■ **Your task**:
Wherever a line of the data contains "textwidth", copy that line.

■ **Source records**:
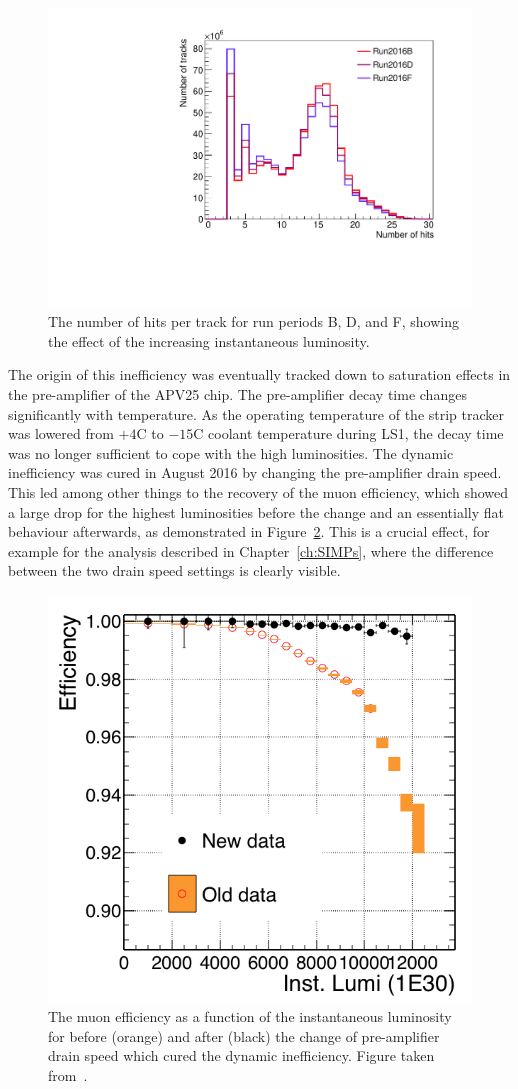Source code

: \begin{figure}[ht]
  \centering
 \includegraphics[width=.6\textwidth]{nhits_perRunPeriod}
 \caption{The number of hits per track for run periods B, D, and F, showing the effect of the increasing instantaneous luminosity.}
 \label{fig:nhits}
\end{figure}

The origin of this inefficiency was eventually tracked down to saturation effects in the pre-amplifier of the APV25 chip. The pre-amplifier decay time changes significantly with temperature. As the operating temperature of the strip tracker was lowered from $+4$\degree C to $-15$\degree C coolant temperature during LS1, the decay time was no longer sufficient to cope with the high luminosities. The dynamic inefficiency was cured in August 2016 by changing the pre-amplifier drain speed. This led among other things to the recovery of the muon efficiency, which showed a large drop for the highest luminosities before the change and an essentially flat behaviour afterwards, as demonstrated in Figure~\ref{fig:muoneff}. This is a crucial effect, for example for the analysis described in Chapter~\ref{ch:SIMPs}, where the difference between the two drain speed settings is clearly visible.
  
\begin{figure}[ht]
  \centering
 \includegraphics[width=.6\textwidth]{APVsaturation_muoneff}
 \caption{The muon efficiency as a function of the instantaneous luminosity for before (orange) and after (black) the change of pre-amplifier drain speed which cured the dynamic inefficiency. Figure taken from~\cite{Erik}.}
 \label{fig:muoneff}
\end{figure}

\clearpage

\clearpage{\pagestyle{empty}\cleardoublepage}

■ **Result**:
 \includegraphics[width=.6\textwidth]{nhits_perRunPeriod}
 \includegraphics[width=.6\textwidth]{APVsaturation_muoneff}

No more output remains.